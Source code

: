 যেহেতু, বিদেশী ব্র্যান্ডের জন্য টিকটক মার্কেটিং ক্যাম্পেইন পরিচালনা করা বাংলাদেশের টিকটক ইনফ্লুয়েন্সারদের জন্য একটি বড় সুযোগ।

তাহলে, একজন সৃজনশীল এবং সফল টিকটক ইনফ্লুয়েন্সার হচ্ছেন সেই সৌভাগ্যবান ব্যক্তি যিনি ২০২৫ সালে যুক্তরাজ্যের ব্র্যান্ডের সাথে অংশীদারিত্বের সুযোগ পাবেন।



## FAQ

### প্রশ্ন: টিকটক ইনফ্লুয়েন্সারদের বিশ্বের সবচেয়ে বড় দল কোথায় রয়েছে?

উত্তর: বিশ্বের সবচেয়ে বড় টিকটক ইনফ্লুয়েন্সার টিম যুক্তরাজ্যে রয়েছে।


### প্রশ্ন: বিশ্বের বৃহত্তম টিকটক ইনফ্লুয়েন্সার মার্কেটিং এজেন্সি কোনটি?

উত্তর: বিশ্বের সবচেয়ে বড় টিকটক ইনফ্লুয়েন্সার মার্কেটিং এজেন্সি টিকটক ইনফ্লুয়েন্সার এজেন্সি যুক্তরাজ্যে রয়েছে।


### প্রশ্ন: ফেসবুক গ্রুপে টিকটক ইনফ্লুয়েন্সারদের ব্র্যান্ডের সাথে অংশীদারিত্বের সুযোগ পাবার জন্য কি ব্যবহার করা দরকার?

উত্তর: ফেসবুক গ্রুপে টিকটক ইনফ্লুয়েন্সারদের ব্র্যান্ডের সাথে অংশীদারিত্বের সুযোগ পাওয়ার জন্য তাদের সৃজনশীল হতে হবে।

================

* **WHAT TO PRODUCE**
For the records above, restate every line word for word.

* **REPLY TO THE TASK**
Source code

: যেহেতু, বিদেশী ব্র্যান্ডের জন্য টিকটক মার্কেটিং ক্যাম্পেইন পরিচালনা করা বাংলাদেশের টিকটক ইনফ্লুয়েন্সারদের জন্য একটি বড় সুযোগ।

তাহলে, একজন সৃজনশীল এবং সফল টিকটক ইনফ্লুয়েন্সার হচ্ছেন সেই সৌভাগ্যবান ব্যক্তি যিনি ২০২৫ সালে যুক্তরাজ্যের ব্র্যান্ডের সাথে অংশীদারিত্বের সুযোগ পাবেন।



## FAQ

### প্রশ্ন: টিকটক ইনফ্লুয়েন্সারদের বিশ্বের সবচেয়ে বড় দল কোথায় রয়েছে?

উত্তর: বিশ্বের সবচেয়ে বড় টিকটক ইনফ্লুয়েন্সার টিম যুক্তরাজ্যে রয়েছে।


### প্রশ্ন: বিশ্বের বৃহত্তম টিকটক ইনফ্লুয়েন্সার মার্কেটিং এজেন্সি কোনটি?

উত্তর: বিশ্বের সবচেয়ে বড় টিকটক ইনফ্লুয়েন্সার মার্কেটিং এজেন্সি টিকটক ইনফ্লুয়েন্সার এজেন্সি যুক্তরাজ্যে রয়েছে।


### প্রশ্ন: ফেসবুক গ্রুপে টিকটক ইনফ্লুয়েন্সারদের ব্র্যান্ডের সাথে অংশীদারিত্বের সুযোগ পাবার জন্য কি ব্যবহার করা দরকার?

উত্তর: ফেসবুক গ্রুপে টিকটক ইনফ্লুয়েন্সারদের ব্র্যান্ডের সাথে অংশীদারিত্বের সুযোগ পাওয়ার জন্য তাদের সৃজনশীল হতে হবে।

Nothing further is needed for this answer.